FDR did something almost equally unforgivable in Lowell Thomas's eyes: "He sent hatchet men out to destroy Mr. Hoover's reputation. It was a villainous thing to do. Herbert Hoover was our greatest President. He stands head and shoulders above the others. He was a wise man, not just a politician.

"I spent most of my life looking for a truly wise man. The nearest I came was Herbert Hoover. He was a man of vast wisdom, compassion, and patience."

Another neighbor and political favorite was Thomas Dewey. "Dewey frightened people," he recalls of the man he "discovered" as a young district attorney and helped to cultivate as a political force. "His eyes would burn right through you. He had that rare genius to go straight to the heart of the matter. He was a genuine colossus."

Mr. Thomas, who has known every President since Teddy Roosevelt, thinks Dewey would have been one of the greatest. He is lavish in his admiration of him.

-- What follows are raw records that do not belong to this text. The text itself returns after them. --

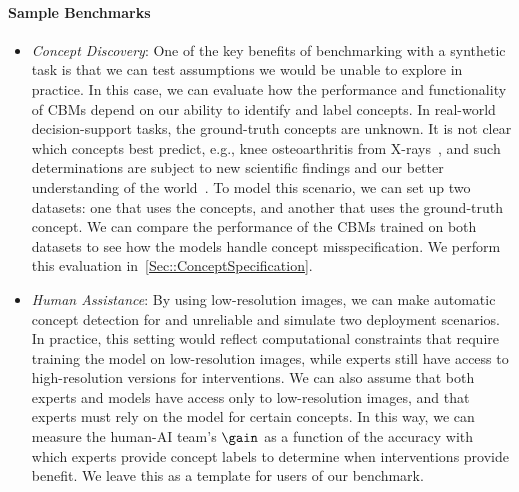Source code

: \documentclass[11pt]{article}
\begin{document}
\paragraph{Sample Benchmarks}
\begin{itemize}[leftmargin=0pt,label={}]

    \item \emph{Concept Discovery}: One of the key benefits of benchmarking with a synthetic task is that we can test assumptions we would be unable to explore in practice. In this case, we can evaluate how the performance and functionality of CBMs depend on our ability to identify and label concepts. In real-world decision-support tasks, the ground-truth concepts are unknown. It is not clear which concepts best predict, e.g., knee osteoarthritis from X-rays~\citep{koh2020concept}, and such determinations are subject to new scientific findings and our better understanding of the world~\citep[e.g., see the paradigm changes in][]{ahmed200523}. To model this scenario, we can set up two datasets: one that uses the  concepts, and another that uses the ground-truth  concept. We can compare the performance of the CBMs trained on both datasets to see how the models handle concept misspecification. We perform this evaluation in~\cref{Sec::ConceptSpecification}.
    
    \item \emph{Human Assistance}: By using low-resolution images, we can make automatic concept detection for  and  unreliable and simulate two deployment scenarios. In practice, this setting would reflect computational constraints that require training the model on low-resolution images, while experts still have access to high-resolution versions for interventions. We can also assume that both experts and models have access only to low-resolution images, and that experts must rely on the model for certain concepts. In this way, we can measure the human-AI team's $\gain$ as a function of the accuracy with which experts provide concept labels to determine when interventions provide benefit. We leave this as a template for users of our benchmark.


\end{itemize}
\end{document}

Such tributes don't come easily.He is careful with his praise, very much in character from the man who thinks he himself has received "far too much attention" from admiring figures. Books and articles about Mr. Thomas are nearly embarrassing in their effusive admiration of his exploits. Over the years, newspaper articles have lauded his daring, his journalistic aplomb, and his capitalistic endeavor.

Damon Runyon called him "the beau ideal of the radio fraternity" in a 1940 newspaper column, adding that "you never hear a knock for Lowell Thomas among his associates."

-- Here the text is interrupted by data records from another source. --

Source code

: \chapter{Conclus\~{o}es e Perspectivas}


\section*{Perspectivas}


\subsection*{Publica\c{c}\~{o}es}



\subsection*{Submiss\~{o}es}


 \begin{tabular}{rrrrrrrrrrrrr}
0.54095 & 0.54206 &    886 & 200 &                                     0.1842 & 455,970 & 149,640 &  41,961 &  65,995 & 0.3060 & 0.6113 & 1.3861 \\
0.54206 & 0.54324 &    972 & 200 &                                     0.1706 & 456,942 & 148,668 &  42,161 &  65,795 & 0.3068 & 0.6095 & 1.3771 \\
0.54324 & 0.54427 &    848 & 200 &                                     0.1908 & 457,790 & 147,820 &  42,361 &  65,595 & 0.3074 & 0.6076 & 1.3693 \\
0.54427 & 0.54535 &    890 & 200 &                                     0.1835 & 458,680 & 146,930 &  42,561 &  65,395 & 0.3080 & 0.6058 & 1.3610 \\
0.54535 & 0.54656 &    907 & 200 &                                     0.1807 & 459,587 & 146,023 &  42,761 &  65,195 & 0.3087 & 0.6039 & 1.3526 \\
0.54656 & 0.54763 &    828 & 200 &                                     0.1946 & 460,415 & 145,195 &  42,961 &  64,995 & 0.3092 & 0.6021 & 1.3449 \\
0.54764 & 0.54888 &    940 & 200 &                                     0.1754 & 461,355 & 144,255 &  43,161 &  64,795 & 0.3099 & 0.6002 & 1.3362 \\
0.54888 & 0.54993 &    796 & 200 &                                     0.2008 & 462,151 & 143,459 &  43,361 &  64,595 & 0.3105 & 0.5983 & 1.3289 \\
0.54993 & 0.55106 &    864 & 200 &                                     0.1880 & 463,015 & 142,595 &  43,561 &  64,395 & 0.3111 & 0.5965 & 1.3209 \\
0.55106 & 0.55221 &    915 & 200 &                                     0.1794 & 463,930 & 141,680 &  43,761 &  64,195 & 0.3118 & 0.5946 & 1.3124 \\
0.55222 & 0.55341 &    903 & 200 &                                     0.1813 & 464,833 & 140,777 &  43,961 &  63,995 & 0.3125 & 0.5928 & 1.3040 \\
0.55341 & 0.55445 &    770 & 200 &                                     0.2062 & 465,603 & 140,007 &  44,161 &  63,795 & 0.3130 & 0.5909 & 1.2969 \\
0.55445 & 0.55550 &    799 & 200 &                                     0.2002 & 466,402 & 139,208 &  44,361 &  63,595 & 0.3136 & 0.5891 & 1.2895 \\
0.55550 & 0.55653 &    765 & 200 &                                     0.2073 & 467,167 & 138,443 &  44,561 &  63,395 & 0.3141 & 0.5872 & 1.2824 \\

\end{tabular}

One of his associates, a former secretary named Faye Dean, sizes him up this way: "He's fabulous. He's tops. He's remarkable. He has lived life to the fullest and had everything this world has to offer. He is very kind and very considerate. Anytime I would ask him anything about the job or personal things, he would sit down and help. I have nothing but praise for Mr. Thomas. It was a privilege to work for him."

Although he has an uncanny knack for being in front of a camera lens just as the shutter clicks, there is in his person an unmistakable self-diminishing quality. He loves to show off the memorabilia he has accumulated on his journeys, but somehow he seems anxious in conversation to dissociate himself from the whole thing.

"Thomas rarely says 'I,'" Mr. Runyon noted. "No man alive is less conscious of his own importance. He is always being impressed by the stature of the celebrity next to him."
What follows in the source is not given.